(Collected data)
======
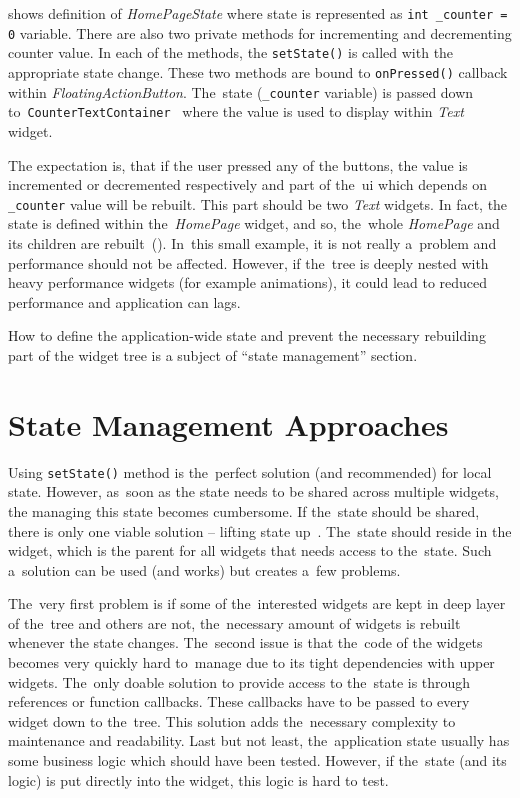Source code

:  shows definition of \textit{HomePageState} where state is represented as \verb|int _counter = 0| variable. There are also two private methods for incrementing and decrementing counter value. In each of the methods, the \verb|setState()| is called with the appropriate state change.  These two methods are bound to \verb|onPressed()| callback within \textit{FloatingActionButton}. The~state (\verb|_counter| variable) is passed down to~\verb|CounterTextContainer|~ where the value is used to display within \textit{Text} widget. 

The expectation is, that if the user pressed any of the buttons, the value is incremented or decremented respectively and part of the~\gls{ui} which depends on \verb|_counter| value will be rebuilt. This part should be two \textit{Text} widgets. In fact, the state is defined within the~\textit{HomePage} widget, and so, the~whole \textit{HomePage} and its children are rebuilt~(). In~this small example, it is not really a~problem and performance should not be affected. However, if the~tree is deeply nested with heavy performance widgets (for example animations), it could lead to reduced performance and application can lags. 

How to define the application-wide state and prevent the necessary rebuilding part of the widget tree is a subject of ``state management'' section.
\section{State Management Approaches}
Using \verb|setState()| method is the~perfect solution (and recommended) for local state. However, as~soon as the state needs to be shared across multiple widgets, the managing this state becomes cumbersome. If the~state should be shared, there is only one viable solution -- lifting state up~\cite{flutter-simple-state-management}. The~state should reside in the widget, which is the parent for all widgets that needs access to the~state. Such a~solution can be used (and works) but creates a~few problems. 

The~very first problem is if some of the~interested widgets are kept in deep layer of the~tree and others are not, the~necessary amount of widgets is rebuilt whenever the state changes. The~second issue is that the~code of the widgets becomes very quickly hard to~manage due to its tight dependencies with upper widgets. The~only doable solution to provide access to the~state is through references or function callbacks. These callbacks have to be passed to every widget down to the~tree. This solution adds the~necessary complexity to maintenance and readability. Last but not least, the~application state usually has some business logic which should have been tested. However, if the~state (and its logic) is put directly into the widget, this logic is hard to test.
======
• _What is needed_: Return each line of the data where the word "part" appears.

• _Task result_:
The expectation is, that if the user pressed any of the buttons, the value is incremented or decremented respectively and part of the~\gls{ui} which depends on \verb|_counter| value will be rebuilt. This part should be two \textit{Text} widgets. In fact, the state is defined within the~\textit{HomePage} widget, and so, the~whole \textit{HomePage} and its children are rebuilt~(). In~this small example, it is not really a~problem and performance should not be affected. However, if the~tree is deeply nested with heavy performance widgets (for example animations), it could lead to reduced performance and application can lags. 
How to define the application-wide state and prevent the necessary rebuilding part of the widget tree is a subject of ``state management'' section.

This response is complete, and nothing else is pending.